-------- INPUT

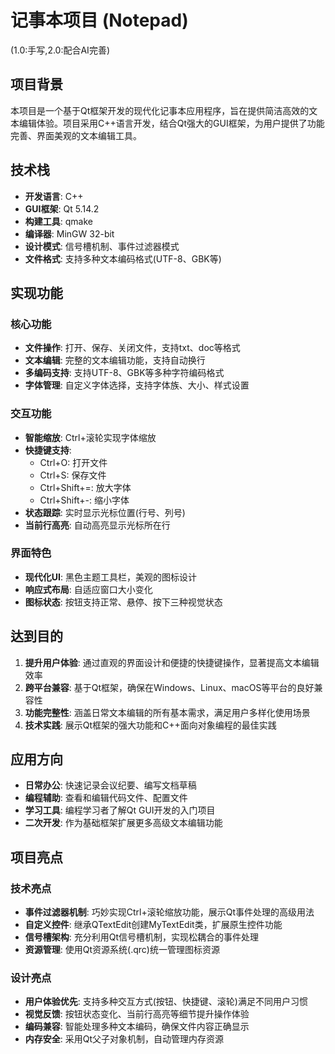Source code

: # 记事本项目 (Notepad)
(1.0:手写,2.0:配合AI完善)

## 项目背景

本项目是一个基于Qt框架开发的现代化记事本应用程序，旨在提供简洁高效的文本编辑体验。项目采用C++语言开发，结合Qt强大的GUI框架，为用户提供了功能完善、界面美观的文本编辑工具。

## 技术栈

- **开发语言**: C++
- **GUI框架**: Qt 5.14.2
- **构建工具**: qmake
- **编译器**: MinGW 32-bit
- **设计模式**: 信号槽机制、事件过滤器模式
- **文件格式**: 支持多种文本编码格式(UTF-8、GBK等)

## 实现功能

### 核心功能
- **文件操作**: 打开、保存、关闭文件，支持txt、doc等格式
- **文本编辑**: 完整的文本编辑功能，支持自动换行
- **多编码支持**: 支持UTF-8、GBK等多种字符编码格式
- **字体管理**: 自定义字体选择，支持字体族、大小、样式设置

### 交互功能
- **智能缩放**: Ctrl+滚轮实现字体缩放
- **快捷键支持**: 
  - Ctrl+O: 打开文件
  - Ctrl+S: 保存文件
  - Ctrl+Shift+=: 放大字体
  - Ctrl+Shift+-: 缩小字体
- **状态跟踪**: 实时显示光标位置(行号、列号)
- **当前行高亮**: 自动高亮显示光标所在行

### 界面特色
- **现代化UI**: 黑色主题工具栏，美观的图标设计
- **响应式布局**: 自适应窗口大小变化
- **图标状态**: 按钮支持正常、悬停、按下三种视觉状态

## 达到目的

1. **提升用户体验**: 通过直观的界面设计和便捷的快捷键操作，显著提高文本编辑效率
2. **跨平台兼容**: 基于Qt框架，确保在Windows、Linux、macOS等平台的良好兼容性
3. **功能完整性**: 涵盖日常文本编辑的所有基本需求，满足用户多样化使用场景
4. **技术实践**: 展示Qt框架的强大功能和C++面向对象编程的最佳实践

## 应用方向

- **日常办公**: 快速记录会议纪要、编写文档草稿
- **编程辅助**: 查看和编辑代码文件、配置文件
- **学习工具**: 编程学习者了解Qt GUI开发的入门项目
- **二次开发**: 作为基础框架扩展更多高级文本编辑功能

## 项目亮点

### 技术亮点
- **事件过滤器机制**: 巧妙实现Ctrl+滚轮缩放功能，展示Qt事件处理的高级用法
- **自定义控件**: 继承QTextEdit创建MyTextEdit类，扩展原生控件功能
- **信号槽架构**: 充分利用Qt信号槽机制，实现松耦合的事件处理
- **资源管理**: 使用Qt资源系统(.qrc)统一管理图标资源

### 设计亮点
- **用户体验优先**: 支持多种交互方式(按钮、快捷键、滚轮)满足不同用户习惯
- **视觉反馈**: 按钮状态变化、当前行高亮等细节提升操作体验
- **编码兼容**: 智能处理多种文本编码，确保文件内容正确显示
- **内存安全**: 采用Qt父子对象机制，自动管理内存资源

----------------

THE TASK:
The expected output is an exact copy of the lines from the top of the data above through the line containing "- **设计模式**: 信号槽机制、事件过滤器模式", both included, with every picture omitted.

TASK RESULT:
Source code

: # 记事本项目 (Notepad)
(1.0:手写,2.0:配合AI完善)

## 项目背景

本项目是一个基于Qt框架开发的现代化记事本应用程序，旨在提供简洁高效的文本编辑体验。项目采用C++语言开发，结合Qt强大的GUI框架，为用户提供了功能完善、界面美观的文本编辑工具。

## 技术栈

- **开发语言**: C++
- **GUI框架**: Qt 5.14.2
- **构建工具**: qmake
- **编译器**: MinGW 32-bit
- **设计模式**: 信号槽机制、事件过滤器模式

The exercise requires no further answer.